I'm using xlrd
to process .xls files, and openpyxl
to process .xlsx files, and this is working well.
Then I'm handed what is ostensibly a .xls file, so I try to xlrd.open_workbook()
, and get:
XLRDError: Unsupported format, or corrupt file: Expected BOF record; found '<?xml ve'
I take a look at this question, and I surmise that my file, although ending with extension .xls, must actually be a .xlsx. And indeed, I can view it in a text editor:
<?xml version="1.0" encoding="UTF-8"?>
<Workbook xmlns="urn:schemas-microsoft-com:office:spreadsheet"
xmlns:x="urn:schemas-microsoft-com:office:excel"
xmlns:ss="urn:schemas-microsoft-com:office:spreadsheet"
xmlns:html="http://www.w3.org/TR/REC-html40">
:
:
:
(for privacy reasons, I can't post the whole file, but it's probably not required for our analysis).
So I surmise that if I just copy (cp
) it to a .xlsx, I should be able to open it with openpyxl.load_workbook()
, but I get:
BadZipfile: File is not a zip file
If it's actually an xls (unlikely) but can't be opened with xlrd
, and if it is atcually an xlsx but can't be opened with openpyxl
, even after I cp
it to a .xlsx, what to do?
Note: If I open up the .xls in Excel, save it as a .xlsx, and retry with openpyxl
, it does load fine, but this manual step is not a luxury I will have in the executing of my program.

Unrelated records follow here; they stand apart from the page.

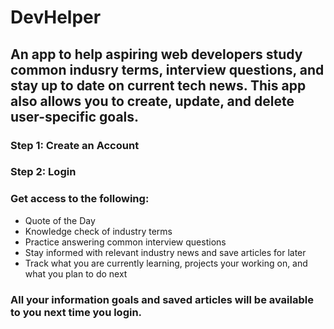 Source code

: # DevHelper
## An app to help aspiring web developers study common indusry terms, interview questions, and stay up to date on current tech news. This app also allows you to create, update, and delete user-specific goals.
### Step 1: Create an Account
### Step 2: Login
### Get access to the following:
  - Quote of the Day
  - Knowledge check of industry terms
  - Practice answering common interview questions
  - Stay informed with relevant industry news and save articles for later
  - Track what you are currently learning, projects your working on, and what you plan to do next

### All your information goals and saved articles will be available to you next time you login.
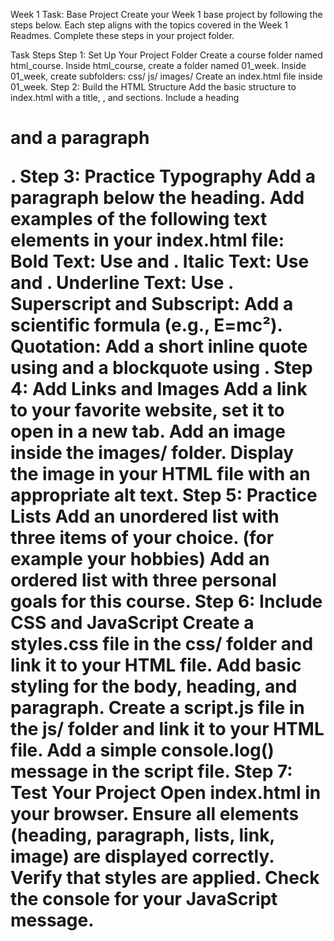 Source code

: Week 1 Task: Base Project
Create your Week 1 base project by following the steps below. Each step aligns with the topics covered in the Week 1 Readmes. Complete these steps in your project folder.

Task Steps
Step 1: Set Up Your Project Folder
Create a course folder named html_course.
Inside html_course, create a folder named 01_week.
Inside 01_week, create subfolders:
css/
js/
images/
Create an index.html file inside 01_week.
Step 2: Build the HTML Structure
Add the basic structure to index.html with a title, <head>, and <body> sections.
Include a heading <h1> and a paragraph <p>.
Step 3: Practice Typography
Add a paragraph below the heading.
Add examples of the following text elements in your index.html file:
Bold Text: Use and .
Italic Text: Use and .
Underline Text: Use .
Superscript and Subscript: Add a scientific formula (e.g., E=mc²).
Quotation: Add a short inline quote using and a blockquote using
.
Step 4: Add Links and Images
Add a link to your favorite website, set it to open in a new tab.
Add an image inside the images/ folder.
Display the image in your HTML file with an appropriate alt text.
Step 5: Practice Lists
Add an unordered list with three items of your choice. (for example your hobbies)
Add an ordered list with three personal goals for this course.
Step 6: Include CSS and JavaScript
Create a styles.css file in the css/ folder and link it to your HTML file.
Add basic styling for the body, heading, and paragraph.
Create a script.js file in the js/ folder and link it to your HTML file.
Add a simple console.log() message in the script file.
Step 7: Test Your Project
Open index.html in your browser.
Ensure all elements (heading, paragraph, lists, link, image) are displayed correctly.
Verify that styles are applied.
Check the console for your JavaScript message.
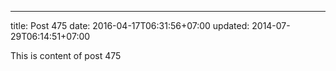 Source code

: ---
title: Post 475
date: 2016-04-17T06:31:56+07:00
updated: 2014-07-29T06:14:51+07:00

This is content of post 475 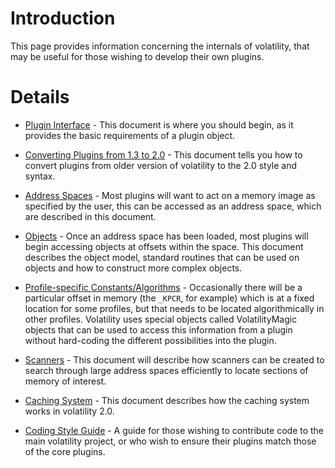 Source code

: # Introduction #

This page provides information concerning the internals of volatility, that may be useful for those wishing to develop their own plugins.

# Details #

  * [Plugin Interface](PluginInterface20.md) - This document is where you should begin, as it provides the basic requirements of a plugin object.

  * [Converting Plugins from 1.3 to 2.0](ConvertingPluginsFromVol13ToVol20.md) - This document tells you how to convert plugins from older version of volatility to the 2.0 style and syntax.

  * [Address Spaces](AddressSpaces20.md) - Most plugins will want to act on a memory image as specified by the user, this can be accessed as an address space, which are described in this document.

  * [Objects](VolatilityObjects20.md) - Once an address space has been loaded, most plugins will begin accessing objects at offsets within the space. This document describes the object model, standard routines that can be used on objects and how to construct more complex objects.

  * [Profile-specific Constants/Algorithms](VolatilityMagic20.md) - Occasionally there will be a particular offset in memory (the `_KPCR`, for example) which is at a fixed location for some profiles, but that needs to be located algorithmically in other profiles. Volatility uses special objects called VolatilityMagic objects that can be used to access this information from a plugin without hard-coding the different possibilities into the plugin.

  * [Scanners](VolatilityScanning20.md) - This document will describe how scanners can be created to search through large address spaces efficiently to locate sections of memory of interest.

  * [Caching System](CachingSystem20.md) - This document describes how the caching system works in volatility 2.0.

  * [Coding Style Guide](StyleGuide.md) - A guide for those wishing to contribute code to the main volatility project, or who wish to ensure their plugins match those of the core plugins. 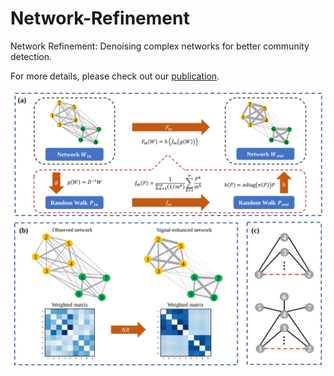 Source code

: # Network-Refinement
Network Refinement: Denoising complex networks for better community detection.

For more details, please check out our [publication](https://doi.org/10.1016/j.physa.2023.128681).

![Model pipeline](docs/pipeline.svg)
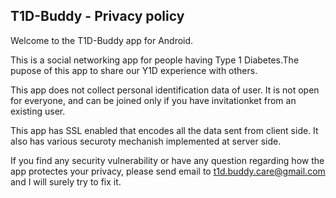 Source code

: T1D-Buddy - Privacy policy
--------------------------

Welcome to the T1D-Buddy app for Android.

This is a social networking app for people having Type 1 Diabetes.The pupose of this app to share our Y1D experience with others.

This app does not collect personal identification data of user. It is not open for everyone, and can be joined only if you have invitationket from an existing user.

This app has SSL enabled that encodes all the data sent from client side. It also has various securoty mechanish implemented at server side.

If you find any security vulnerability or have any question regarding how the app protectes your privacy, please send email to t1d.buddy.care@gmail.com and I will surely try to fix it.
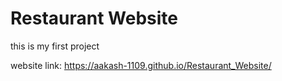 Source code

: ﻿# Restaurant Website




this is my first project

website link: https://aakash-1109.github.io/Restaurant_Website/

One thing is clear: The file you're trying to open has a different format than its extension suggests.
As you already know, Excel file formats include (but are not limited to) xls
and xlsx
.
The Excel 2003 format (xls
) is a binary format. This means that if you open a xls
file with a text editor, you'll just see gibberish.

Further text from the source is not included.